-- EXERCISE BRIEF --
Instruction for the data below: set down exactly the lines from the line with "- [ ] UserDetails, GrantedAuthority, UserDetailsService" to the line with "### 1.6 Homologação e implantação com CI/CD", inclusive, and no others.

-- EXTRACTED DATA follows --

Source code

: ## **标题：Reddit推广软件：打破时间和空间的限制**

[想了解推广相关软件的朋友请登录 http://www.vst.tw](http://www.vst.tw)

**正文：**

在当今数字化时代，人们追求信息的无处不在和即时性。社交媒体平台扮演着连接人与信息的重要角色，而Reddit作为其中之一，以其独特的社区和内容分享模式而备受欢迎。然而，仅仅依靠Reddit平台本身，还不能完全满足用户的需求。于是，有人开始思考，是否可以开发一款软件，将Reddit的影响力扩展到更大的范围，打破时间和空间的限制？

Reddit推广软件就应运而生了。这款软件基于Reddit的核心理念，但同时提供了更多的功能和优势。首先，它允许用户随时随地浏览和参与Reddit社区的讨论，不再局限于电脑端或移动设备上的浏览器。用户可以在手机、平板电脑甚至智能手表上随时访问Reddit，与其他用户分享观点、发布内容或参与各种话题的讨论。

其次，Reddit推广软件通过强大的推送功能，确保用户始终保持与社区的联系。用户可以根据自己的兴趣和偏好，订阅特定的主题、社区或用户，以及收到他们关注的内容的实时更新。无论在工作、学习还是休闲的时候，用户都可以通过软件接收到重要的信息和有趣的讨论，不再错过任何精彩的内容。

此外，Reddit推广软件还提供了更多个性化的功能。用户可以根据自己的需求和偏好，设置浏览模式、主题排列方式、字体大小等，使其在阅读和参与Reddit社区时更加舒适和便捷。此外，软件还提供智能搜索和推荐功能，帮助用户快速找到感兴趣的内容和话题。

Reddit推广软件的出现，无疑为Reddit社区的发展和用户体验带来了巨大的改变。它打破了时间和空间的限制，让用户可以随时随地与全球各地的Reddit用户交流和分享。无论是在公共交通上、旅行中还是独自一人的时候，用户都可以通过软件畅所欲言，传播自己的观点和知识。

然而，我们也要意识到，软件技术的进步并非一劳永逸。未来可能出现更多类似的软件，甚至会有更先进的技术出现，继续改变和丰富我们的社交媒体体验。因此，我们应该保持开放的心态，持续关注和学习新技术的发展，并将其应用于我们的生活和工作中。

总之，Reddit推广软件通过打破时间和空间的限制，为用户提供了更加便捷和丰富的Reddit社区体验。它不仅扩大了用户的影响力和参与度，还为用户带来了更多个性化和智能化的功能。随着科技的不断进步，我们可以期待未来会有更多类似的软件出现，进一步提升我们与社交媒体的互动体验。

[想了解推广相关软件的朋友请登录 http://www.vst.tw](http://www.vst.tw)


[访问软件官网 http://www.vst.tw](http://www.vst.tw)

-- EXTRACTED DATA concluded --
-- EXTRACTED DATA follows --

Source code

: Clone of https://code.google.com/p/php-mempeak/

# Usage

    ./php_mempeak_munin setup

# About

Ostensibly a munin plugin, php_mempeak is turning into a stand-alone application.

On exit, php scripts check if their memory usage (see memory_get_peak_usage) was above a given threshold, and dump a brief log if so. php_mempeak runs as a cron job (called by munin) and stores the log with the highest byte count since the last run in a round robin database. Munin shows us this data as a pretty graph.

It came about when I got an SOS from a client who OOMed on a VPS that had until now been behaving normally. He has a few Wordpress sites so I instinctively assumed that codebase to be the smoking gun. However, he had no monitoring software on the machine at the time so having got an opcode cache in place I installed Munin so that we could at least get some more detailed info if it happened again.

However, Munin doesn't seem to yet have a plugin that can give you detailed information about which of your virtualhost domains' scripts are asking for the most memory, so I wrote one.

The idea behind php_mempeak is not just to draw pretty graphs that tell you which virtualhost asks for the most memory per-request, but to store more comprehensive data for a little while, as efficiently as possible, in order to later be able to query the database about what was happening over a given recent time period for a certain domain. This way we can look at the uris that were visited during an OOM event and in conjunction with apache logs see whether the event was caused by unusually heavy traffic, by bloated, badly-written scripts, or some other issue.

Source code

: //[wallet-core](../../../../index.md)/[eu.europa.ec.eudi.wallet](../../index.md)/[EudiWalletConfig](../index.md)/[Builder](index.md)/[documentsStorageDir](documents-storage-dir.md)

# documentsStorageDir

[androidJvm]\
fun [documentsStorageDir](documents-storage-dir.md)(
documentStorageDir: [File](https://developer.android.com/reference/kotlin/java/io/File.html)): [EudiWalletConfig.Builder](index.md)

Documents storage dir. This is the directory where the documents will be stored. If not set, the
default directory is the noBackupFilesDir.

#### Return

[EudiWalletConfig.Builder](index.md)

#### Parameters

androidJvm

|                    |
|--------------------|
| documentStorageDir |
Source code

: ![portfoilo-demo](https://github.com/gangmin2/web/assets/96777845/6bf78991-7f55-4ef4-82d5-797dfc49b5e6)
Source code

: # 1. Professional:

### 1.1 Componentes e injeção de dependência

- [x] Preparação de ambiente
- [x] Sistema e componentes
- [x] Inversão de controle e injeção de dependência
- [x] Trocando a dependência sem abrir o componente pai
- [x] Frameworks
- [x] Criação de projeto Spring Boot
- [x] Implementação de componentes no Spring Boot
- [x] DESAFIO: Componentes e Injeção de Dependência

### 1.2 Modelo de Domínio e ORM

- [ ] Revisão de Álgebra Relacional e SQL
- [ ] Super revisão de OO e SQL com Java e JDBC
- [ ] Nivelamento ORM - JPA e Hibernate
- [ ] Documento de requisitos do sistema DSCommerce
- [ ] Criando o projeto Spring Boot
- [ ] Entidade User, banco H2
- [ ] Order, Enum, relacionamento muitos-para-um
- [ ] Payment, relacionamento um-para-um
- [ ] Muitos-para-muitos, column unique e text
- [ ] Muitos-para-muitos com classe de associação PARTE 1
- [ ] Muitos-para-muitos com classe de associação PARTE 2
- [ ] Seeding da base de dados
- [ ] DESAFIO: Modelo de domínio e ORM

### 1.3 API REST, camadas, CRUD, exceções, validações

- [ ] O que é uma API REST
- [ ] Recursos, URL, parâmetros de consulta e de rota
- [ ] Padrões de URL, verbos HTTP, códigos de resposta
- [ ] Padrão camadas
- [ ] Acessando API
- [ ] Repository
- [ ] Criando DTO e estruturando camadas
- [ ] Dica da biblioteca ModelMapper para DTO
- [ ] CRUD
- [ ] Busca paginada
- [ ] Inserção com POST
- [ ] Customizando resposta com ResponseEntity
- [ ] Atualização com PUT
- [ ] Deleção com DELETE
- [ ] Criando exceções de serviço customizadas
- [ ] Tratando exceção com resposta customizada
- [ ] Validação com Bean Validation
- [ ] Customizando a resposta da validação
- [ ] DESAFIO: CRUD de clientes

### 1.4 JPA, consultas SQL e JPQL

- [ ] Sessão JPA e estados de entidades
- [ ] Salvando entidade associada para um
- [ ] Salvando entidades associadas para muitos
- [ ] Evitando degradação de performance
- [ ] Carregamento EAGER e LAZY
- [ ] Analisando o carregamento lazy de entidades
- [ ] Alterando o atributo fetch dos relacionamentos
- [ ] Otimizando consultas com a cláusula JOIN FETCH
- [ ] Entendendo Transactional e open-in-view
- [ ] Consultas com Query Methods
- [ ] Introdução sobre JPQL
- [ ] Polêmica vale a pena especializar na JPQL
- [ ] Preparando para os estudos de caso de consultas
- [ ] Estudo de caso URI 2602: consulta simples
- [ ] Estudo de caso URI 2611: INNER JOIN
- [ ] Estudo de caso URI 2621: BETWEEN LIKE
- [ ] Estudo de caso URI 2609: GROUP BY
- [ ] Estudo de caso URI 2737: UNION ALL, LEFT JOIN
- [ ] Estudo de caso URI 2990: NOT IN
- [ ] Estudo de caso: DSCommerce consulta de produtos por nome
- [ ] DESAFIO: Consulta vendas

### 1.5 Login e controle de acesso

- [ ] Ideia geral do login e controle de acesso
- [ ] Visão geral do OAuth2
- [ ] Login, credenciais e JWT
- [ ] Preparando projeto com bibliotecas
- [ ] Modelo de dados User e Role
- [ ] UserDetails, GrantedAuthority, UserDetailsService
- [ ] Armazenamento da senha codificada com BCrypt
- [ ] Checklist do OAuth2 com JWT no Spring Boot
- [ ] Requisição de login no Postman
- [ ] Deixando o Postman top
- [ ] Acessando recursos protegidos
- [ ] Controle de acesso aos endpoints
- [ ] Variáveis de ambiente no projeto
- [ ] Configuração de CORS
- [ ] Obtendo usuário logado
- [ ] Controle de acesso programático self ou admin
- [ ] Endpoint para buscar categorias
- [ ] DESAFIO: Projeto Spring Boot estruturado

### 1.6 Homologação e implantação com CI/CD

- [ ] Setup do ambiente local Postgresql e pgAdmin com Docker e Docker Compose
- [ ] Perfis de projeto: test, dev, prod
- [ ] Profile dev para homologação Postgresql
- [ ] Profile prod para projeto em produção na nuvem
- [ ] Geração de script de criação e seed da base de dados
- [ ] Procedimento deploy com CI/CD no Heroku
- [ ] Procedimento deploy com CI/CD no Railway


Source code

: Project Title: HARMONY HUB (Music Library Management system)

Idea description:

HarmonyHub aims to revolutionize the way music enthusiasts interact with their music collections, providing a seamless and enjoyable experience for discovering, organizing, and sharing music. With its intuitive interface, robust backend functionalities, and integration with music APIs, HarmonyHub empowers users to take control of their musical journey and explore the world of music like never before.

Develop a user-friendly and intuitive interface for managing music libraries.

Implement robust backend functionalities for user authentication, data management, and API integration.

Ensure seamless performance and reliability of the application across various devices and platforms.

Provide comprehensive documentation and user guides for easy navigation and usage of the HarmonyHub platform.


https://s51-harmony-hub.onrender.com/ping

-- EXTRACTED DATA concluded --
-- EXTRACTED DATA follows --

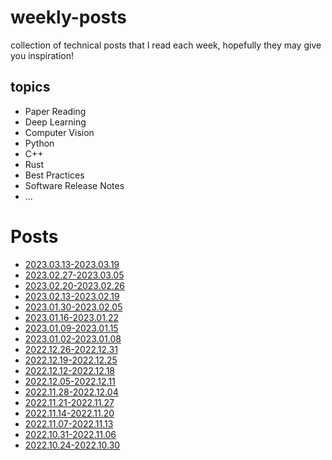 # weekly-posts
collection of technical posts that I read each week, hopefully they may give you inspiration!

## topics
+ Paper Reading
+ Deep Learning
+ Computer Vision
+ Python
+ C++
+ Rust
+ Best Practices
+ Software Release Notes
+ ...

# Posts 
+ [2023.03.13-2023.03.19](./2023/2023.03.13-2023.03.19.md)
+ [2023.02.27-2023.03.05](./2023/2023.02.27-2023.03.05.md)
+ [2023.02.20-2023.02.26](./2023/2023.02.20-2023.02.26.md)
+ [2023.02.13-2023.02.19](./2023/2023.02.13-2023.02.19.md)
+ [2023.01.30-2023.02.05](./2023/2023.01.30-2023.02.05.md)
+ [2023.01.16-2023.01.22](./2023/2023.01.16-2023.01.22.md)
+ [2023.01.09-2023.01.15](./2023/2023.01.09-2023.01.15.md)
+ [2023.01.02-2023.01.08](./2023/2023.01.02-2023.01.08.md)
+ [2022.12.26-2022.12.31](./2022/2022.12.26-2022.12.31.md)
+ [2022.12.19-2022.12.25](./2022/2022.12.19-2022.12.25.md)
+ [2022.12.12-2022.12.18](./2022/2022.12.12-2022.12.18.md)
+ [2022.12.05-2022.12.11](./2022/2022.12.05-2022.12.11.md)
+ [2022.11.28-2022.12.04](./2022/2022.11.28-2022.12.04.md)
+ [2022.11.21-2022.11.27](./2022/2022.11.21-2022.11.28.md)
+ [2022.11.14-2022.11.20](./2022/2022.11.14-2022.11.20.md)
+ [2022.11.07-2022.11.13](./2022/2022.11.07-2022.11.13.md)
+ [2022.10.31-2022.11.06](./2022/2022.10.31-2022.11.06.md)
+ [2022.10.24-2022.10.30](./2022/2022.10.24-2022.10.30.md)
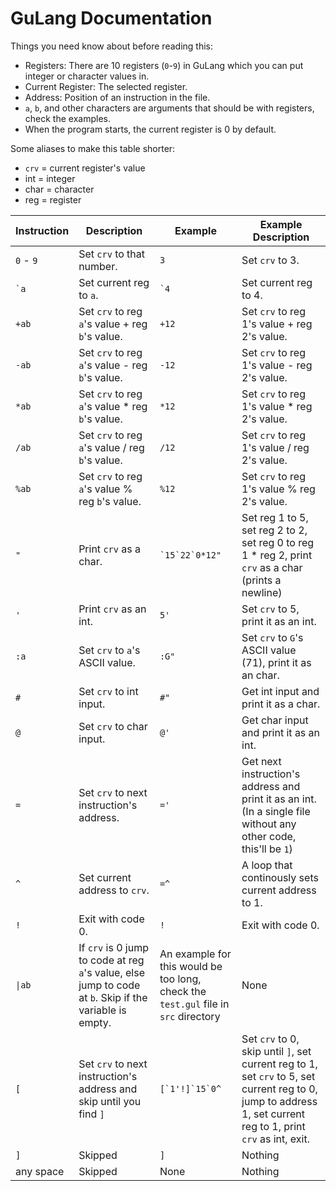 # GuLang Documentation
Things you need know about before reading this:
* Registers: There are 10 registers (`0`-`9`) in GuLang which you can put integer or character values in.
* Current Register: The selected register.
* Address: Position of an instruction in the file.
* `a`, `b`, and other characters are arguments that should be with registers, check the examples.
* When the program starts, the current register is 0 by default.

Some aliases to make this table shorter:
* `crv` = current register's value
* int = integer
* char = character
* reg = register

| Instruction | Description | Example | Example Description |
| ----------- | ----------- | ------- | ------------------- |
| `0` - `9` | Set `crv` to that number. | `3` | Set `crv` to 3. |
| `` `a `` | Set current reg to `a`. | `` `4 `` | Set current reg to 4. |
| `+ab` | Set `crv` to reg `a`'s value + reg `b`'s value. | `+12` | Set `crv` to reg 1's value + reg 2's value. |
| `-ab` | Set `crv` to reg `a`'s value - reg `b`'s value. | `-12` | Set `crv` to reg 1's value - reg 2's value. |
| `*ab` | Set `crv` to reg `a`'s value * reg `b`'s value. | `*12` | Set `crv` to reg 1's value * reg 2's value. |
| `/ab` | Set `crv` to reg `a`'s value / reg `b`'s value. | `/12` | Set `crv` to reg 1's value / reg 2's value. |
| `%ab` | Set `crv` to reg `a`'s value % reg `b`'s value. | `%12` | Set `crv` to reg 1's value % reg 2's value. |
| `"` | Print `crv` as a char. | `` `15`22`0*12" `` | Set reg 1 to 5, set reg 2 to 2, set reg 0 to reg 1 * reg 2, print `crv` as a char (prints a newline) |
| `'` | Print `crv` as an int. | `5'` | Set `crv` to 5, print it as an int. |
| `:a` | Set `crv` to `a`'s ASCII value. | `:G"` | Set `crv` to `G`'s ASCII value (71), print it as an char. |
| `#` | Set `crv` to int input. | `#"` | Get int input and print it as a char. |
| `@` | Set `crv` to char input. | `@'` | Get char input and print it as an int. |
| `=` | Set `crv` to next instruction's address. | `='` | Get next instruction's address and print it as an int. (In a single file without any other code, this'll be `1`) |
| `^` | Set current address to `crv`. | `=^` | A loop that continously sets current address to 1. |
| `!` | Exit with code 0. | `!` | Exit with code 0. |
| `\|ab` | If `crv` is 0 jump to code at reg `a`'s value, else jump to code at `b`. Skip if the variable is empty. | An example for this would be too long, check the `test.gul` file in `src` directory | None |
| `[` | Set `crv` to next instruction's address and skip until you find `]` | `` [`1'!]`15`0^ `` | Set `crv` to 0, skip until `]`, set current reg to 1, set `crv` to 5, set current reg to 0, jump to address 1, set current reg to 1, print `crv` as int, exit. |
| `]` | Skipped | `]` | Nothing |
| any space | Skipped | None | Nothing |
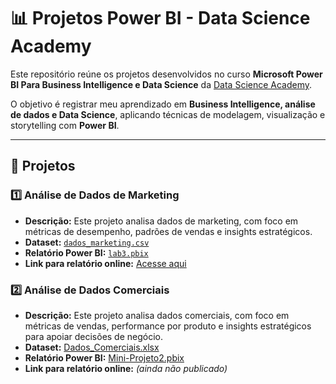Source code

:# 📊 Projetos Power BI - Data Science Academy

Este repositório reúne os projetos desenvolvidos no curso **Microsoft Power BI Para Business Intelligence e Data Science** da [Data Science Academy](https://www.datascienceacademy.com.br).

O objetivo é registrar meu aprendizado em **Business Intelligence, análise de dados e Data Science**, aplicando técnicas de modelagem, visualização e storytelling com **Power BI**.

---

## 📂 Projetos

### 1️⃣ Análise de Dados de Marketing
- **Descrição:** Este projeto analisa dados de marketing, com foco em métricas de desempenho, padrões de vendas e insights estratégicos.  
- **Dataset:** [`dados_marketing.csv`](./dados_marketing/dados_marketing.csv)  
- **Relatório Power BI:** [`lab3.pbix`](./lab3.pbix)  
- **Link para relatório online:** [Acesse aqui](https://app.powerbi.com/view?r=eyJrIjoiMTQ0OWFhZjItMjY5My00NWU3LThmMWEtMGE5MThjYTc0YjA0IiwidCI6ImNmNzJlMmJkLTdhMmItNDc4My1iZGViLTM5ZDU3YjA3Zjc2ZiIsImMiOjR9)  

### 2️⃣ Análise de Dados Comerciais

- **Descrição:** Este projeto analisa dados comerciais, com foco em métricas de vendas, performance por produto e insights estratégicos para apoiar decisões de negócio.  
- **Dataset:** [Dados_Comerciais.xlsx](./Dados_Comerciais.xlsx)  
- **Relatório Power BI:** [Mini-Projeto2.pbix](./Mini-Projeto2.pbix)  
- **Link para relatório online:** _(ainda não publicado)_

-- EXTRACTED DATA concluded --

-- TASK RESPONSE --
- [ ] UserDetails, GrantedAuthority, UserDetailsService
- [ ] Armazenamento da senha codificada com BCrypt
- [ ] Checklist do OAuth2 com JWT no Spring Boot
- [ ] Requisição de login no Postman
- [ ] Deixando o Postman top
- [ ] Acessando recursos protegidos
- [ ] Controle de acesso aos endpoints
- [ ] Variáveis de ambiente no projeto
- [ ] Configuração de CORS
- [ ] Obtendo usuário logado
- [ ] Controle de acesso programático self ou admin
- [ ] Endpoint para buscar categorias
- [ ] DESAFIO: Projeto Spring Boot estruturado

### 1.6 Homologação e implantação com CI/CD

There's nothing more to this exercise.